The topic of Force and Motion, specifically Newton’s Laws of Motion, is common in standardized exams. In the MDCAT exam. As a result, test takers should prepare themselves for the types of questions that might be on the exam by reviewing as many past MCQs as possible.

Understanding the concept of weight.

Weight is the pull of gravity on an object, or in other words, its mass times the acceleration due to gravity. It is usually measured in pounds or kilograms. The force exerted by the weight of an object is determined by its weight. Weight increases with more gravitational pull. As a result, weight also increases as we go deeper into the Earth’s atmosphere. For example, if you weigh 160 lbs on Earth’s surface, your weight would be a little less than 154 lbs at sea level (due to atmospheric pressure).

Center of gravity

The centre of gravity is the balance point for an object. When a force is applied, it has the tendency to push or pull the object so that its centre of gravity will stay in place. Let’s say you are holding a basketball in your hand. If you want to hold on to the ball, you need to keep your arm as close as possible to the ball’s centre of gravity; otherwise, your arm will not be able to counteract all forces that act on the ball and cause it to move.

Moment of force

A force that changes the velocity of an object is called Momentum which is calculated by multiplying the net force exerted on an object by its mass. However, when an object exerts force onto another object, it will change its momentum (unless it’s an inelastic collision). Momentum is conserved when two objects collide in a way that doesn’t involve air resistance or friction.

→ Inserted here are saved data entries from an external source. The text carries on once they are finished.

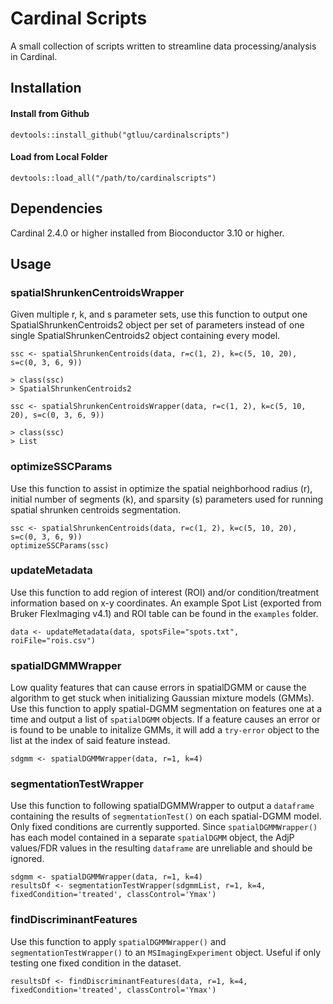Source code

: # Cardinal Scripts

A small collection of scripts written to streamline data processing/analysis in Cardinal.

## Installation
#### Install from Github
```
devtools::install_github("gtluu/cardinalscripts")
```

#### Load from Local Folder
```
devtools::load_all("/path/to/cardinalscripts")
```

## Dependencies
Cardinal 2.4.0 or higher installed from Bioconductor 3.10 or higher.

## Usage

### spatialShrunkenCentroidsWrapper

Given multiple r, k, and s parameter sets, use this function to output one SpatialShrunkenCentroids2 object per set of parameters instead of one single SpatialShrunkenCentroids2 object containing every model.

```
ssc <- spatialShrunkenCentroids(data, r=c(1, 2), k=c(5, 10, 20), s=c(0, 3, 6, 9))

> class(ssc)
> SpatialShrunkenCentroids2
```
```
ssc <- spatialShrunkenCentroidsWrapper(data, r=c(1, 2), k=c(5, 10, 20), s=c(0, 3, 6, 9))

> class(ssc)
> List
```

### optimizeSSCParams

Use this function to assist in optimize the spatial neighborhood radius (r), initial number of segments (k), and sparsity (s) parameters used for running spatial shrunken centroids segmentation.

```
ssc <- spatialShrunkenCentroids(data, r=c(1, 2), k=c(5, 10, 20), s=c(0, 3, 6, 9))
optimizeSSCParams(ssc)
```

### updateMetadata

Use this function to add region of interest (ROI) and/or condition/treatment information based on x-y coordinates. An example Spot List (exported from Bruker FlexImaging v4.1) and ROI table can be found in the ```examples``` folder.

```
data <- updateMetadata(data, spotsFile="spots.txt", roiFile="rois.csv")
```

### spatialDGMMWrapper

Low quality features that can cause errors in spatialDGMM or cause the algorithm to get stuck when initializing Gaussian mixture models (GMMs). Use this function to apply spatial-DGMM segmentation on features one at a time and output a list of ```spatialDGMM``` objects. If a feature causes an error or is found to be unable to initalize GMMs, it will add a ```try-error``` object to the list at the index of said feature instead.

```
sdgmm <- spatialDGMMWrapper(data, r=1, k=4)
```

### segmentationTestWrapper

Use this function to following spatialDGMMWrapper to output a ```dataframe``` containing the results of ```segmentationTest()``` on each spatial-DGMM model. Only fixed conditions are currently supported. Since ```spatialDGMMWrapper()``` has each model contained in a separate ```spatialDGMM``` object, the AdjP values/FDR values in the resulting ```dataframe``` are unreliable and should be ignored.

```
sdgmm <- spatialDGMMWrapper(data, r=1, k=4)
resultsDf <- segmentationTestWrapper(sdgmmList, r=1, k=4, fixedCondition='treated', classControl='Ymax')
```

### findDiscriminantFeatures

Use this function to apply ```spatialDGMMWrapper()``` and ```segmentationTestWrapper()``` to an ```MSImagingExperiment``` object. Useful if only testing one fixed condition in the dataset.

```
resultsDf <- findDiscriminantFeatures(data, r=1, k=4, fixedCondition='treated', classControl='Ymax')
```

UHS MDCAT Past MCQs On Force and Motion

Q.1  An elevator is moving upwards with a constant velocity of ‘v’. What is a weight of a person of a mass ‘m’ inside the elevator during upward motion?
A) mg + mv 
B) mg 
C) mg ― mv  
D) zero 
 
Q.2 A simple pendulum length ‘L’ with a bob of mass ‘m’ is slightly displaced from its mean position so that its string makes an angle ‘θ’ with the vertical line as shown in the figure. Then bob of the pendulum is released. What will be the expression of torque with which the bob starts to move towards the mean position? 
A simple pendulum length ‘L’ with a bob of mass ‘m’ is slightly displaced from its mean position so that its string makes an angle ‘θ’ with the vertical line as shown in the figure. Then bob of the pendulum is released. What will be the expression of torque with which the bob starts to move towards the mean position?
A) mgL   
B) mgL sin θ   
C) 0  
D) mgL cos θ 
Q.3  A force ‘F’ is acting at point ‘P’ of a uniform rod capable to rotate about ‘O’. What is the torque about ‘O’?
A force ‘F’ is acting at point ‘P’ of a uniform rod capable to rotate about ‘O’. What is the torque about ‘O’?
A) (OP)(F tanϴ)   
B) (OP)(F)   
C) (OP)(F sinϴ)  
D) (OP)(F cosϴ)
Q.4  An object of mass ‘m’ is suspended in an elevator moving downward with an acceleration equal to the acceleration due to gravity. What is the apparent weight of the object?
A) Zero  
C) mg 
B) 2mg   
D) mg/2
Q.5  The ratio of moment of inertia of two objects ‘A’ and ‘B’ is 2:3. Which one of the following is the ratio of torques of ‘A’ and ‘B’ respectively if both are being rotated with constant angular acceleration? 
A) 3:4  
B) 2:3 
C) 3:2 
D) 4:3 
 
Q.6  Due to some mechanical fault, a lift falls freely from the top of a multistory building. Which of the followings is the apparent weight of a man inside the lift, if the mass of the man is 80 kg while value of ‘g’ is 10 ms­2? 
A) 900 N 
B) Zero  
C) 800 N 
D) 700 N 
Q.7  Two forces, 5 N and 10 N are acting at ‘O’ and ‘P’ respectively on a uniform meter rod suspended at the position of the centre of gravity 50 cm mark as shown in the figure. 
Two forces, 5 N and 10 N are acting at ‘O’ and ‘P’ respectively on a uniform meter rod suspended at the position of the centre of gravity 50 cm mark as shown in the figure.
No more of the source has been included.